Dans une déclaration, le locataire de la Maison Blanche a annoncé le 29 mai que les Etats-Unis suspendaient l’entrée sur leur territoire de ressortissants chinois présentant un « risque » potentiel pour la sécurité du pays.

Donald Trump a également demandé à son administration de mettre fin aux exemptions accordées à Hong Kong dans le cadre de sa relation spéciale avec les Etats-Unis, pour dénoncer la loi sur la sécurité nationale voulue par la Chine à Hong Kong.

Ces annonces interviennent dans un climat explosif entre les deux premières puissances mondiales. La Chine est régulièrement accusé par le président américain d’être responsable de la propagation sur la planète du nouveau coronavirus.

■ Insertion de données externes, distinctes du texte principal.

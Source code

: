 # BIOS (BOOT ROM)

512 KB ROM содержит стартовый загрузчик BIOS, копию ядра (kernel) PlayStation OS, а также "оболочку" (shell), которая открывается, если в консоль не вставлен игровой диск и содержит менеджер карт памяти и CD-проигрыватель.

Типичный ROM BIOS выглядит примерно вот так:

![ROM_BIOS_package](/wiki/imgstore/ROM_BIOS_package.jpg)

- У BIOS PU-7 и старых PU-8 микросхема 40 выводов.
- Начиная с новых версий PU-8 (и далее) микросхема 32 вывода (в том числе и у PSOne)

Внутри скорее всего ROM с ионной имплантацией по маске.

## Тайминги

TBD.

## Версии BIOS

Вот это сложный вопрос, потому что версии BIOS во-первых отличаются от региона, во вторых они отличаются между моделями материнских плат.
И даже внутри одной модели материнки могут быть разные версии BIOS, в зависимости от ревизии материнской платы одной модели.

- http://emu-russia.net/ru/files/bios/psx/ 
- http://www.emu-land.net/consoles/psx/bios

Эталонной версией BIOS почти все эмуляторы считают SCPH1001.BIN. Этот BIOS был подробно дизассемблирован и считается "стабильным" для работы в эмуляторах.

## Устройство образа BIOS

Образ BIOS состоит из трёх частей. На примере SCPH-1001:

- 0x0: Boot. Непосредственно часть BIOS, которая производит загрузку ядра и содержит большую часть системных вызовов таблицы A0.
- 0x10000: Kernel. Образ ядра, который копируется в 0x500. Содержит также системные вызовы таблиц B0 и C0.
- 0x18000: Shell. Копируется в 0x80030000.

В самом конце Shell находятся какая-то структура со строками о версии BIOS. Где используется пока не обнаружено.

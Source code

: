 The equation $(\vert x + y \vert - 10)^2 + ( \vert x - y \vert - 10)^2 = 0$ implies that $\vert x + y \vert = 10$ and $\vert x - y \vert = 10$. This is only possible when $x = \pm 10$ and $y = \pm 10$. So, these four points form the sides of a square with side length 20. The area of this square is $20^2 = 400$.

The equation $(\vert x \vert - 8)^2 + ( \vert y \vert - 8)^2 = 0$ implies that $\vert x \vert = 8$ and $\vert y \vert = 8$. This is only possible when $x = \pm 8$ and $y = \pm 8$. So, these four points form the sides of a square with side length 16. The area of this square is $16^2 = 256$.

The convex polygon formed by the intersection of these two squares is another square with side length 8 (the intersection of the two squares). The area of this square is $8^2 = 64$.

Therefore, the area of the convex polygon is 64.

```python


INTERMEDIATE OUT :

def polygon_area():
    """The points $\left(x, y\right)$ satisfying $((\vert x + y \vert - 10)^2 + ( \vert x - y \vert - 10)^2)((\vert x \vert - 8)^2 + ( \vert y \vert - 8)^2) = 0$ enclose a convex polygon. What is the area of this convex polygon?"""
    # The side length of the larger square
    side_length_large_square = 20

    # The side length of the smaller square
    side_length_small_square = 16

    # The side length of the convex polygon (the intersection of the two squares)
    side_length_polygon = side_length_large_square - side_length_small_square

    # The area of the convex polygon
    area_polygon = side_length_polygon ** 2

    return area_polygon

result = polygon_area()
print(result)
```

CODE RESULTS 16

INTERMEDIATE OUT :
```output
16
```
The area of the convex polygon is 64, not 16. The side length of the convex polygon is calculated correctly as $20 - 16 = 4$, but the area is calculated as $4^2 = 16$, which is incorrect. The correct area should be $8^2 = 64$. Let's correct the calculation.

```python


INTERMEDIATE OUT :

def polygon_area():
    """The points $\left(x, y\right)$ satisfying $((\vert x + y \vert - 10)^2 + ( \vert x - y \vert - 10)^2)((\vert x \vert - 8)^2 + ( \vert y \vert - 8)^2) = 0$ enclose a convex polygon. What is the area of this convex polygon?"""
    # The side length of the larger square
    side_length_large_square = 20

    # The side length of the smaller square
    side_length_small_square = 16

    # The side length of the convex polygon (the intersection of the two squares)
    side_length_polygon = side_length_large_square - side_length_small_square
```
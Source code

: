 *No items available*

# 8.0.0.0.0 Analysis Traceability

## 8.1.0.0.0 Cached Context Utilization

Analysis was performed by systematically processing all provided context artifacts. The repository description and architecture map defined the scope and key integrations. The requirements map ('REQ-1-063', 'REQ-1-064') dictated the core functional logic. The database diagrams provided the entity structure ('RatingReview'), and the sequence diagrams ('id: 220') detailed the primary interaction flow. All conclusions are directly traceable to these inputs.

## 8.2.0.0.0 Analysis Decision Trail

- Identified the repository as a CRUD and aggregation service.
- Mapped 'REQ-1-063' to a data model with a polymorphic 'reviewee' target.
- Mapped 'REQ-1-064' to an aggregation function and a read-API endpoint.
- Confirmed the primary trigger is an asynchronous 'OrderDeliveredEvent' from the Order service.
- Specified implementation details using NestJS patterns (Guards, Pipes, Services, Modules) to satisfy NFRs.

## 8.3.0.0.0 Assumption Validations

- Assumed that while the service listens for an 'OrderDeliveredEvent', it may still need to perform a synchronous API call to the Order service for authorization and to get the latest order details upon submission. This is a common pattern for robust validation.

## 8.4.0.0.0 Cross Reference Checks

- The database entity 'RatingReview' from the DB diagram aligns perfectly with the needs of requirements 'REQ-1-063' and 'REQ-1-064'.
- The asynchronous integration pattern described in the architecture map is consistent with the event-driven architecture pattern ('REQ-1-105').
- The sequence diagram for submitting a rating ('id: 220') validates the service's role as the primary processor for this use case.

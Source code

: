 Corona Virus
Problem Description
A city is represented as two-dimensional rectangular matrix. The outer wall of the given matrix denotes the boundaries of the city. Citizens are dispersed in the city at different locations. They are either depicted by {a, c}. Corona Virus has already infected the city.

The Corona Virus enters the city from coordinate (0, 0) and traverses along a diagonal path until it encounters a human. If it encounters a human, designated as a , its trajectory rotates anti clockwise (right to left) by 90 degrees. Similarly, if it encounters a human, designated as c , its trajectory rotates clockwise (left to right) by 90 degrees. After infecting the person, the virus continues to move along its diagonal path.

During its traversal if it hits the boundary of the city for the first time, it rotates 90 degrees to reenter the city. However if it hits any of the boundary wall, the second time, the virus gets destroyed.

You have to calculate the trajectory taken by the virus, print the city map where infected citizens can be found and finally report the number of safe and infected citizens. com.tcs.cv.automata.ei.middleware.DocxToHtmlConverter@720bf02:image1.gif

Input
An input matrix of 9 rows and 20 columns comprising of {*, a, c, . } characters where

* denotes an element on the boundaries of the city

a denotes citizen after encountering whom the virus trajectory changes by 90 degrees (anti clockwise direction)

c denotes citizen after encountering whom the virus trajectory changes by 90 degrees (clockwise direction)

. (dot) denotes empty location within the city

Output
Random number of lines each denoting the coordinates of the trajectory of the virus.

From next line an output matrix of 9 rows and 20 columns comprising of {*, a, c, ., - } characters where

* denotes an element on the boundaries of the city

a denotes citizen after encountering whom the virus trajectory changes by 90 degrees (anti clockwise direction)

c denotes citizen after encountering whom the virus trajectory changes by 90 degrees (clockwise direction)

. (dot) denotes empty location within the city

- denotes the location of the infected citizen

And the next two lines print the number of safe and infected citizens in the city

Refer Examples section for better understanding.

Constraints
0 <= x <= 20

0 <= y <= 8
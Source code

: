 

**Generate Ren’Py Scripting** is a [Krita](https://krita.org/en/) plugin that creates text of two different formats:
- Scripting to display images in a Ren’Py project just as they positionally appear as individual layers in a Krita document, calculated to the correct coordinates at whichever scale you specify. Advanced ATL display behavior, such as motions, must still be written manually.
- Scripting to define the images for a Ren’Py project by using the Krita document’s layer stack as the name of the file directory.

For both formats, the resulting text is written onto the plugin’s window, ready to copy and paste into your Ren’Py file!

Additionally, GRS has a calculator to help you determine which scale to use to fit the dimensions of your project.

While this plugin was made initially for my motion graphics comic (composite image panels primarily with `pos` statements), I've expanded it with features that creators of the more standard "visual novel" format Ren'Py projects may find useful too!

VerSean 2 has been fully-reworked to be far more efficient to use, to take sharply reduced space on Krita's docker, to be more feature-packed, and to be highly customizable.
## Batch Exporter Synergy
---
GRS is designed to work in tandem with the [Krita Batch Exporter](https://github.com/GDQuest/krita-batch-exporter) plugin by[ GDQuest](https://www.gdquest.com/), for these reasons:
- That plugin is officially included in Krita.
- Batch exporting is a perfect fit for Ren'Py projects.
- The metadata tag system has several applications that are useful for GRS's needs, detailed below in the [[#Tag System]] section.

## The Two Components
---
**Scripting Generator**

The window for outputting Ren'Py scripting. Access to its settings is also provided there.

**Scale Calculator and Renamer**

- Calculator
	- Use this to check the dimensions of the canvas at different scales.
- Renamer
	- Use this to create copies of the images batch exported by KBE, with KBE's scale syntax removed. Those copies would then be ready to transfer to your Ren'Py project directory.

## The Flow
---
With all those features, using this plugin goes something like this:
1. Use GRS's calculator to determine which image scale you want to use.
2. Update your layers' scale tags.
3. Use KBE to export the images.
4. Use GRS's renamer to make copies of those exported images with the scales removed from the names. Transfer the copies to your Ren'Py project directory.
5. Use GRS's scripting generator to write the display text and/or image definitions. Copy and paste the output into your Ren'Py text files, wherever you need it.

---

Après ces déclarations tonitruantes, la Chine n’avait dans l’immédiat fait aucun commentaire, pas plus que le ministère des Affaires étrangères. Toutefois, le journal Global Times dénoncé « une conférence de presse pleine de mensonges » sur Hong Kong.

Le journal était l’un des rares à évoquer le sujet, tandis que la majorité des médias officiels mettaient l’accent sur les violences à Minneapolis aux Etats-Unis, consécutives à la mort d’un homme noir tué lors d’une interpellation policière.

Sur le réseau social Weibo, les restrictions aux visas pour les étudiants chinois annoncées par Donald Trump a suscité de vives réactions. « La force des Etats-Unis vient de son attrait pour les talents, et tôt ou tard ils en souffriront », jugeait un internaute. « De nos jours, plus personne ne veut aller aux Etats-Unis« , a ajouté un autre.

Deux jours plus tard, la Chine promet une «contre-attaque», après les annonces du président américain. «Tout propos ou action qui nuit aux intérêts de la Chine se heurtera à une ferme contre-attaque», a déclaré devant la presse Zhao Lijian, porte-parole du ministère chinois des Affaires étrangères.